- _WORK TO BE COMPLETED_: Copy each line of the records that contains the word "Vehicles".

——————————

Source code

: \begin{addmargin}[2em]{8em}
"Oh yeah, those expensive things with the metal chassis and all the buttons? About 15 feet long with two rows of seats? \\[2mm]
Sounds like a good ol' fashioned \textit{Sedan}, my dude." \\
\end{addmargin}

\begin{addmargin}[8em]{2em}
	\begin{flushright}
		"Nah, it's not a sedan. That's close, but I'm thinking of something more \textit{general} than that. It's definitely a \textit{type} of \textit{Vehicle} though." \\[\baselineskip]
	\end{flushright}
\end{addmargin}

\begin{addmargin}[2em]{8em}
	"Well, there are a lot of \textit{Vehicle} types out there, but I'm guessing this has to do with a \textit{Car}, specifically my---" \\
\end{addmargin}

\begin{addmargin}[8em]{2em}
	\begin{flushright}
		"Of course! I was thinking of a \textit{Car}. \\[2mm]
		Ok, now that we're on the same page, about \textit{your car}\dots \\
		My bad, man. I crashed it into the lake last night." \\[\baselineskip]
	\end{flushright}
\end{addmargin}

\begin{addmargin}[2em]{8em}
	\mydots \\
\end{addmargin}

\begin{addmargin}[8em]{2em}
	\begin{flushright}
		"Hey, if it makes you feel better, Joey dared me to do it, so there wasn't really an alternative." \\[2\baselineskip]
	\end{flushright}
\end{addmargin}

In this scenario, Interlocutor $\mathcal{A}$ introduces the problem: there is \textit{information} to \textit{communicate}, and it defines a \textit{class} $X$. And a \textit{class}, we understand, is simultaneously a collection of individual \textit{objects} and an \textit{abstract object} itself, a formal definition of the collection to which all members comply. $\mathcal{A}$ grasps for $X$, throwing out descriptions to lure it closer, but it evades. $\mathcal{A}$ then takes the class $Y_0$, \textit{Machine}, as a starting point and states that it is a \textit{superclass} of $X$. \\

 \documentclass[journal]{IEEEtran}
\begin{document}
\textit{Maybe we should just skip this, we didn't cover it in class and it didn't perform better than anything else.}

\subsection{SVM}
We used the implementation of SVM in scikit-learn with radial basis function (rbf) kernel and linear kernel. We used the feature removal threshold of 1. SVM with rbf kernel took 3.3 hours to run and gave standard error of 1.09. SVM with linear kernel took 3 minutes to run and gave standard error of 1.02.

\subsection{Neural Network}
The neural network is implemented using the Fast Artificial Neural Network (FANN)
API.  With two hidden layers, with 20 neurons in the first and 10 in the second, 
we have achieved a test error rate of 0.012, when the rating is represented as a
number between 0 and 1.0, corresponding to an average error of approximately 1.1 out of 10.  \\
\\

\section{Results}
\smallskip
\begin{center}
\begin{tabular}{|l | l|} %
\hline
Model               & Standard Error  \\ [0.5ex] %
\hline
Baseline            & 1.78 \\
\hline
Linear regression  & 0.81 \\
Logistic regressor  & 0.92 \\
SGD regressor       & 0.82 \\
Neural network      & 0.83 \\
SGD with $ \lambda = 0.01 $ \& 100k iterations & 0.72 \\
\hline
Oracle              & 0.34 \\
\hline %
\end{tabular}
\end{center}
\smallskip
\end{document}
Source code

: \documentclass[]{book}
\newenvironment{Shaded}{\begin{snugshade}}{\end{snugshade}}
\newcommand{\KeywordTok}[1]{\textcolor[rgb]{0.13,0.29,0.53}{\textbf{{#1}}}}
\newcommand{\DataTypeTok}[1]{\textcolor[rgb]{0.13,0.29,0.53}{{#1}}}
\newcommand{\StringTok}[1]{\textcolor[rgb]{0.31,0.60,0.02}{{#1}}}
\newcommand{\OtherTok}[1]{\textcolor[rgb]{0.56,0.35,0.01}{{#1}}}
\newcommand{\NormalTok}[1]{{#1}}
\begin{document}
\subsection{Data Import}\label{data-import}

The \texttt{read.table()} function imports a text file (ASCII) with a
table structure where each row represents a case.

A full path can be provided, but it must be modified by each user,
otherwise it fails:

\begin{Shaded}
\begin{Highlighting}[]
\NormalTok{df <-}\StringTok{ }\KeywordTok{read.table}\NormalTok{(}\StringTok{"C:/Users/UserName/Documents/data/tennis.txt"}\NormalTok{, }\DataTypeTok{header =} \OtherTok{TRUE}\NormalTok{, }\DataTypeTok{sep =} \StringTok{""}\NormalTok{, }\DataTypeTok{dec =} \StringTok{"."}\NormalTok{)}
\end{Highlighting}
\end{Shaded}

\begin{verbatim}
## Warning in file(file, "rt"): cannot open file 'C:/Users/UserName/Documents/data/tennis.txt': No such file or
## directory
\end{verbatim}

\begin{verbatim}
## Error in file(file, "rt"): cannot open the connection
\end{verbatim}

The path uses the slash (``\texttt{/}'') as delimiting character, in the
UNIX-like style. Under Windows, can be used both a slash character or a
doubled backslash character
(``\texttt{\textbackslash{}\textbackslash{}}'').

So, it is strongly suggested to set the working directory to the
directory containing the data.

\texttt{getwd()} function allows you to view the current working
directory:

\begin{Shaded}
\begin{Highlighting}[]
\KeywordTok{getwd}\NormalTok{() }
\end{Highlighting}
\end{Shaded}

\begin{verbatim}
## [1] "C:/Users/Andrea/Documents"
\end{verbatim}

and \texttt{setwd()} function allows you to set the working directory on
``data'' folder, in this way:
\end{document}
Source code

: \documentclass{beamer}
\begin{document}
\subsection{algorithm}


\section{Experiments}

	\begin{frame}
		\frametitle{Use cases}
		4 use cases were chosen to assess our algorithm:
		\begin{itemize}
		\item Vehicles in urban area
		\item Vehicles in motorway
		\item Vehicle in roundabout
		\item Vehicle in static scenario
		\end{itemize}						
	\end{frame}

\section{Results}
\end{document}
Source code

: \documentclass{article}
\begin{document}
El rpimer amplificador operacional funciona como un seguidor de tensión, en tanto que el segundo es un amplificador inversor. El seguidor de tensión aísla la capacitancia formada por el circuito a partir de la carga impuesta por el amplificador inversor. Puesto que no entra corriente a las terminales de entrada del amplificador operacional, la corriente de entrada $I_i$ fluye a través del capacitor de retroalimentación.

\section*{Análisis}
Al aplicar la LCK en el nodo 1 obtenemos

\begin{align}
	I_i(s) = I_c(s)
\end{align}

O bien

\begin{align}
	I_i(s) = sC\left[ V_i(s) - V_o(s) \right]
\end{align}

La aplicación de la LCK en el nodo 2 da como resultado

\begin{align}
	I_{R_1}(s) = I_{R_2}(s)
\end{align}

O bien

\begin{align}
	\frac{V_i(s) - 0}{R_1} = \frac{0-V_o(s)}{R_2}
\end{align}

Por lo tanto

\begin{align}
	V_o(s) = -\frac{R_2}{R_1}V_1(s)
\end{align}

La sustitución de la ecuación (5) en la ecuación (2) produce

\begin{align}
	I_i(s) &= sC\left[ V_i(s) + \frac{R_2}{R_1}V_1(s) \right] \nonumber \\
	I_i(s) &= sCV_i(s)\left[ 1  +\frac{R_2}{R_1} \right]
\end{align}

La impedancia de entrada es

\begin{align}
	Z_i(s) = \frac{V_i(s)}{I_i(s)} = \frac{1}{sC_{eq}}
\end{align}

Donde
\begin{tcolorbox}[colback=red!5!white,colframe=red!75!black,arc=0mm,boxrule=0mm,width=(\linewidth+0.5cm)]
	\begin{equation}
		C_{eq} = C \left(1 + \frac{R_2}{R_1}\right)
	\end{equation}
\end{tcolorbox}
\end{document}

——————————

- _RESULT BELOW_:
		\item Vehicles in urban area
		\item Vehicles in motorway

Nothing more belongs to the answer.